§ **ACTIVITY**: Starting at the first line of the records and stopping at the line that contains "recently revised proposals.", transcribe every line exactly and leave out the pictures.

(Stored items from a collection)

────────────────

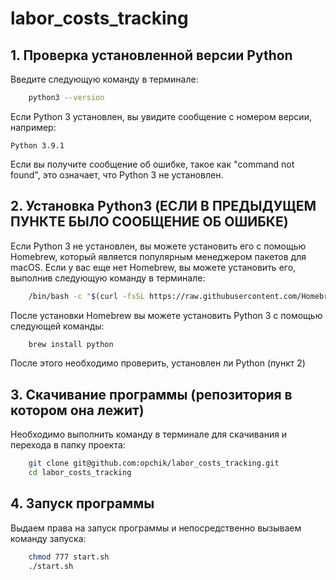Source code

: # labor_costs_tracking

## 1. Проверка установленной версии Python

Введите следующую команду в терминале:
```bash
	python3 --version
```

Если Python 3 установлен, вы увидите сообщение с номером версии, например:
```
Python 3.9.1
```

Если вы получите сообщение об ошибке, такое как "command not found", это означает, что Python 3 не установлен.

## 2. Установка Python3 (ЕСЛИ В ПРЕДЫДУЩЕМ ПУНКТЕ БЫЛО СООБЩЕНИЕ ОБ ОШИБКЕ)

Если Python 3 не установлен, вы можете установить его с помощью Homebrew, который является популярным менеджером пакетов для macOS. Если у вас еще нет Homebrew, вы можете установить его, выполнив следующую команду в терминале:
```bash
	/bin/bash -c "$(curl -fsSL https://raw.githubusercontent.com/Homebrew/install/HEAD/install.sh)"
```
После установки Homebrew вы можете установить Python 3 с помощью следующей команды:
```bash
	brew install python
```

После этого необходимо проверить, установлен ли Python (пункт 2)


## 3. Скачивание программы (репозитория в котором она лежит)

Необходимо выполнить команду в терминале для скачивания и перехода в папку проекта:
```bash
	git clone git@github.com:opchik/labor_costs_tracking.git
	cd labor_costs_tracking
```


## 4. Запуск программы

Выдаем права на запуск программы и непосредственно вызываем команду запуска:

```bash
	chmod 777 start.sh
	./start.sh
```


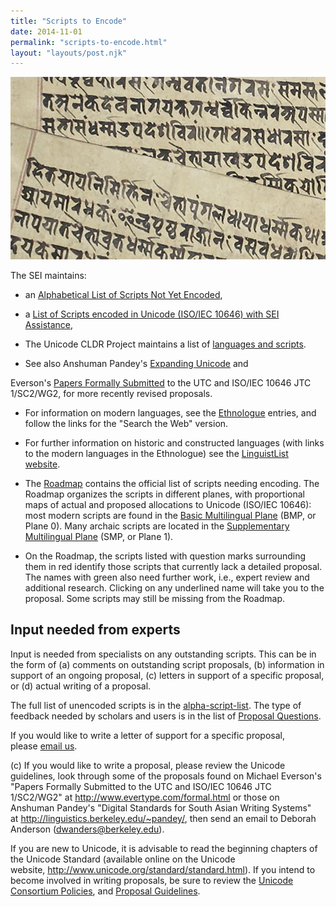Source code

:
 ```yaml
---
title: "Scripts to Encode"
date: 2014-11-01
permalink: "scripts-to-encode.html"
layout: "layouts/post.njk"
---
```


![Two documents](/static/img/twodocs.jpg)


The SEI maintains:

-   an [Alphabetical List of Scripts Not Yet Encoded](scripts-not-encoded.html),

-   a [List of Scripts encoded in Unicode (ISO/IEC 10646) with SEI Assistance](scripts-encoded.html),

- The Unicode CLDR Project maintains a list of [languages and scripts](http://unicode.org/repos/cldr-tmp/trunk/diff/supplemental/scripts_and_languages.html).

- See also Anshuman Pandey's [Expanding Unicode](https://pandey.github.io/unicode/) and

Everson's [Papers Formally Submitted](http://www.evertype.com/formal.html) to the UTC and ISO/IEC 10646 JTC 1/SC2/WG2, for more recently revised proposals.

- For information on modern languages, see the [Ethnologue](http://www.ethnologue.com/) entries, and follow the links for the "Search the Web" version.

- For further information on historic and constructed languages (with links to the modern languages in the Ethnologue) see the [LinguistList website](http://linguistlist.org/forms/langs/find-a-language-or-family.cfm).

- The [Roadmap](http://www.unicode.org/roadmaps) contains the official list of scripts needing encoding. The Roadmap organizes the scripts in different planes, with proportional maps of actual and proposed allocations to Unicode (ISO/IEC 10646): most modern scripts are found in the [Basic Multilingual Plane](http://www.unicode.org/roadmaps/bmp/) (BMP, or Plane 0). Many archaic scripts are located in the [Supplementary Multilingual Plane](http://www.unicode.org/roadmaps/smp/) (SMP, or Plane 1).

- On the Roadmap, the scripts listed with question marks surrounding them in red identify those scripts that currently lack a detailed proposal. The names with green also need further work, i.e., expert review and additional research. Clicking on any underlined name will take you to the proposal. Some scripts may still be missing from the Roadmap.

## Input needed from experts

Input is needed from specialists on any outstanding scripts. This can be in the form of (a) comments on outstanding script proposals, (b) information in support of an ongoing proposal, (c) letters in support of a specific proposal, or (d) actual writing of a proposal.

The full list of unencoded scripts is in the [alpha-script-list](scripts-not-encoded.html). The type of feedback needed by scholars and users is in the list of [Proposal Questions](proposal-questions.html).

If you would like to write a letter of support for a specific proposal, please [email us](mailto:dwanders@berkeley.edu).

(c) If you would like to write a proposal, please review the Unicode guidelines, look through some of the proposals found on Michael Everson's "Papers Formally Submitted to the UTC and ISO/IEC 10646 JTC 1/SC2/WG2" at <http://www.evertype.com/formal.html> or those on Anshuman Pandey's "Digital Standards for South Asian Writing Systems" at <http://linguistics.berkeley.edu/~pandey/>, then send an email to Deborah Anderson (<dwanders@berkeley.edu>).

If you are new to Unicode, it is advisable to read the beginning chapters of the Unicode Standard (available online on the Unicode website, <http://www.unicode.org/standard/standard.html>). If you intend to become involved in writing proposals, be sure to review the [Unicode Consortium Policies](http://www.unicode.org/policies/policies.html), and [Proposal Guidelines](http://www.unicode.org/pending/proposals.html).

────────────────

§ **YOUR RESPONSE**:
Source code

: # labor_costs_tracking

## 1. Проверка установленной версии Python

Введите следующую команду в терминале:
```bash
	python3 --version
```

Если Python 3 установлен, вы увидите сообщение с номером версии, например:
```
Python 3.9.1
```

Если вы получите сообщение об ошибке, такое как "command not found", это означает, что Python 3 не установлен.

## 2. Установка Python3 (ЕСЛИ В ПРЕДЫДУЩЕМ ПУНКТЕ БЫЛО СООБЩЕНИЕ ОБ ОШИБКЕ)

Если Python 3 не установлен, вы можете установить его с помощью Homebrew, который является популярным менеджером пакетов для macOS. Если у вас еще нет Homebrew, вы можете установить его, выполнив следующую команду в терминале:
```bash
	/bin/bash -c "$(curl -fsSL https://raw.githubusercontent.com/Homebrew/install/HEAD/install.sh)"
```
После установки Homebrew вы можете установить Python 3 с помощью следующей команды:
```bash
	brew install python
```

После этого необходимо проверить, установлен ли Python (пункт 2)


## 3. Скачивание программы (репозитория в котором она лежит)

Необходимо выполнить команду в терминале для скачивания и перехода в папку проекта:
```bash
	git clone git@github.com:opchik/labor_costs_tracking.git
	cd labor_costs_tracking
```


## 4. Запуск программы

Выдаем права на запуск программы и непосредственно вызываем команду запуска:

```bash
	chmod 777 start.sh
	./start.sh
```


Source code

:
 ```yaml
---
title: "Scripts to Encode"
date: 2014-11-01
permalink: "scripts-to-encode.html"
layout: "layouts/post.njk"
---
```


![Two documents](/static/img/twodocs.jpg)


The SEI maintains:

-   an [Alphabetical List of Scripts Not Yet Encoded](scripts-not-encoded.html),

-   a [List of Scripts encoded in Unicode (ISO/IEC 10646) with SEI Assistance](scripts-encoded.html),

- The Unicode CLDR Project maintains a list of [languages and scripts](http://unicode.org/repos/cldr-tmp/trunk/diff/supplemental/scripts_and_languages.html).

- See also Anshuman Pandey's [Expanding Unicode](https://pandey.github.io/unicode/) and

Everson's [Papers Formally Submitted](http://www.evertype.com/formal.html) to the UTC and ISO/IEC 10646 JTC 1/SC2/WG2, for more recently revised proposals.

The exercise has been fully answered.